Oct. 25 (Bloomberg) -- Potash Corp. of Saskatchewan Inc., the world’s largest fertilizer producer, cut its 2012 earnings forecast because of reduced sales of its namesake crop nutrient to China and India.
Earnings, excluding an impairment charge related to an investment in Sinofert Holdings Ltd., will be $2.40 to $2.60 a share, the Saskatoon, Saskatchewan-based company said today in a statement. Potash Corp. said Oct. 17 that full-year results were expected to fall below its previous guidance of $2.80 to $3.20 a share. Analysts projected profit of $3.04 a share, the average of 27 estimates compiled by Bloomberg.
“China’s potash consumption has been strong, but it has been meeting its recent needs through domestic production, inventory withdrawals and rail deliveries” from Russia, Chief Executive Officer Bill Doyle said today on a conference call. He said he expects China to renew its supply contract with North America’s largest producers by the end of this year, and gave no forecast for when India would sign a new supply deal.
Potash Corp., Mosaic Co. and Agrium Inc., North America’s largest fertilizer producers, negotiate offshore potash exports through Canpotex Ltd., their jointly owned international trading arm.
Potash Corp. fell 0.3 percent to C$40.17 at the close in Toronto. The shares have declined 4.6 percent this year.
Sales of potash, which helps strengthen plant roots and improve resistance to drought, generated 64 percent of the company’s gross profit last year, according to data compiled by Bloomberg.
“The question in the potash market and in our outlook for the balance of the year continues to be the timing of new supply contracts with China and India,” Doyle said on the call.
The delayed contract renewals led to a 25 percent decline in third-quarter shipments from North American producers to offshore markets, the company said in the statement.
Doyle declined to update Potash Corp.’s 2013 outlook for global potash shipments. Last month, the company forecast shipments of as much as 60 million metric tons.
The company today forecast the global fertilizer industry will ship 50 million to 52 million tons of potash this year. That’s down from 53 million to 56 million tons predicted in July.
Third-quarter net income dropped 22 percent to $645 million, or 74 cents a share, from $826 million, or 94 cents, a year earlier, the company said today. Per-share profit was one cent less than the average of 22 estimates compiled by Bloomberg.

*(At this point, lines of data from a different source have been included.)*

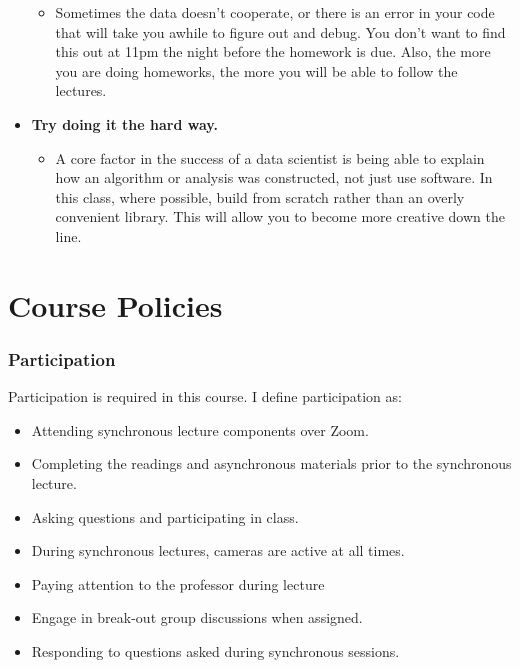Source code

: \documentclass[
  12pt,
]{article}
\providecommand{\tightlist}{%
  \setlength{\itemsep}{0pt}\setlength{\parskip}{0pt}}
\begin{document}
\begin{itemize}
  \begin{itemize}
  \tightlist
  \item
    Sometimes the data doesn't cooperate, or there is an error in your
    code that will take you awhile to figure out and debug. You don't
    want to find this out at 11pm the night before the homework is due.
    Also, the more you are doing homeworks, the more you will be able to
    follow the lectures.
  \end{itemize}
\item
  \textbf{Try doing it the hard way.}

  \begin{itemize}
  \tightlist
  \item
    A core factor in the success of a data scientist is being able to
    explain how an algorithm or analysis was constructed, not just use
    software. In this class, where possible, build from scratch rather
    than an overly convenient library. This will allow you to become
    more creative down the line.
  \end{itemize}
\end{itemize}

\hypertarget{course-policies}{%
\section{Course Policies}\label{course-policies}}

\hypertarget{participation}{%
\subsubsection{Participation}\label{participation}}

Participation is required in this course. I define participation as:

\begin{itemize}
\tightlist
\item
  Attending synchronous lecture components over Zoom.
\item
  Completing the readings and asynchronous materials prior to the
  synchronous lecture.
\item
  Asking questions and participating in class.
\item
  During synchronous lectures, cameras are active at all times.
\item
  Paying attention to the professor during lecture
\item
  Engage in break-out group discussions when assigned.
\item
  Responding to questions asked during synchronous sessions.
\end{itemize}
\end{document}
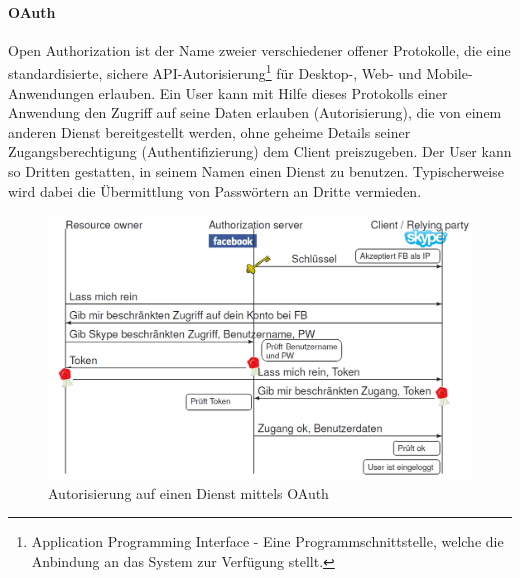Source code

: \documentclass[10pt,a4paper]{article}
\begin{document}
\paragraph*{OAuth}Open Authorization ist der Name zweier verschiedener offener Protokolle, die eine standardisierte, sichere API-Autorisierung\footnote{Application Programming Interface - Eine Programmschnittstelle, welche die Anbindung an das System zur Verfügung stellt.} für Desktop-, Web- und Mobile-Anwendungen erlauben. Ein User kann mit Hilfe dieses Protokolls einer Anwendung den Zugriff auf seine Daten erlauben (Autorisierung), die von einem anderen Dienst bereitgestellt werden, ohne geheime Details seiner Zugangsberechtigung (Authentifizierung) dem Client preiszugeben. Der User kann so Dritten gestatten, in seinem Namen einen Dienst zu benutzen. Typischerweise wird dabei die Übermittlung von Passwörtern an Dritte vermieden.\cite{wiki}
\begin{figure}[H]
    \begin{center}
    \includegraphics[width=12cm]{images/OAuth0.png}
    \caption{Autorisierung auf einen Dienst mittels OAuth}
    \label{oauth}
    \end{center}
\end{figure}
\end{document}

Revenue fell 7.7 percent to $2.14 billion from $2.32 billion a year earlier. The company, which also makes nitrogen-and phosphate-based nutrients, sold 2.1 million metric tons of potash in the quarter, down from 2.2 million a year earlier.
The company said this month it will halt production at two of its potash mines in Saskatchewan for about eight weeks each. The Rocanville mine will be idle from Dec. 2 to Jan. 26 while Lanigan will shut Nov. 18 to Jan. 12, the company said.
Doyle said he expects there will be further production curtailments.
“Potash is cutting production volumes to match demand,” John Hughes, a Toronto-based analyst at Desjardins Securities Inc., said today by telephone. “Ultimately, lower potash production means lower sales.”